■ The problem: Note each line in the data holding the string "RollingRandomAccessFile" and report it.

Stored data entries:
########################################

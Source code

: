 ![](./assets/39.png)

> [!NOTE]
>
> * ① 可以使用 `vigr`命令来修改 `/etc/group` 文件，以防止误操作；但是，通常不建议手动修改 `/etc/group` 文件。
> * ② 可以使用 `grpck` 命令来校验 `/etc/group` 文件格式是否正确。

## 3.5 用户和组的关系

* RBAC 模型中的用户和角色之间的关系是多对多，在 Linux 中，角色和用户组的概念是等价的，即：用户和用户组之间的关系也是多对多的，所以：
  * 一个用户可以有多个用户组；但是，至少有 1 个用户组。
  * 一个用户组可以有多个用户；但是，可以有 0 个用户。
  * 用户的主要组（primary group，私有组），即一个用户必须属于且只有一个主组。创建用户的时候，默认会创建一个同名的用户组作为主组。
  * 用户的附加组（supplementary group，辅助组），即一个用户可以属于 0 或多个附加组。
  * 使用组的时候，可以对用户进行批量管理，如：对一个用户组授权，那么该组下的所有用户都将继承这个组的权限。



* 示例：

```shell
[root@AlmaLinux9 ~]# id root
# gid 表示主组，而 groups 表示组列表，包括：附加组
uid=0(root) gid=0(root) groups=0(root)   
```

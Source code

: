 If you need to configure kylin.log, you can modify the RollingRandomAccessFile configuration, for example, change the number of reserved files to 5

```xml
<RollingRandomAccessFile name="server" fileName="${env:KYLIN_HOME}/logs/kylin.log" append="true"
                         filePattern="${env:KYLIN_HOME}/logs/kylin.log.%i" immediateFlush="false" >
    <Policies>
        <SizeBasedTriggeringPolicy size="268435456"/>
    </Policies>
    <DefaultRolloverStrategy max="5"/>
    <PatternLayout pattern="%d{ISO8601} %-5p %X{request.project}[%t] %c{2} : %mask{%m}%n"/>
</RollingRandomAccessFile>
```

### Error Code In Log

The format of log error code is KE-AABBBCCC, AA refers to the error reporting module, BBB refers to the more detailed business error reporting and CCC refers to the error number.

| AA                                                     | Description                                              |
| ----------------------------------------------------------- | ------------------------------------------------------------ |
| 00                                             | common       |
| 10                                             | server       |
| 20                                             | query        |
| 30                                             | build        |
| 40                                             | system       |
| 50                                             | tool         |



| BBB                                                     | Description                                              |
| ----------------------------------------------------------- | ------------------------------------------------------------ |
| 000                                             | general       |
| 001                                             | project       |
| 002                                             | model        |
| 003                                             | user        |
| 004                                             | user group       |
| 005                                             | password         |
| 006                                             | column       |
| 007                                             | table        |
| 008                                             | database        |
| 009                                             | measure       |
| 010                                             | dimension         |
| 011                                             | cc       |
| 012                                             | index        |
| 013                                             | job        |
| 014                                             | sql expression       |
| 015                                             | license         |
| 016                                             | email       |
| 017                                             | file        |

########################################

■ Final answer:
: If you need to configure kylin.log, you can modify the RollingRandomAccessFile configuration, for example, change the number of reserved files to 5
<RollingRandomAccessFile name="server" fileName="${env:KYLIN_HOME}/logs/kylin.log" append="true"
</RollingRandomAccessFile>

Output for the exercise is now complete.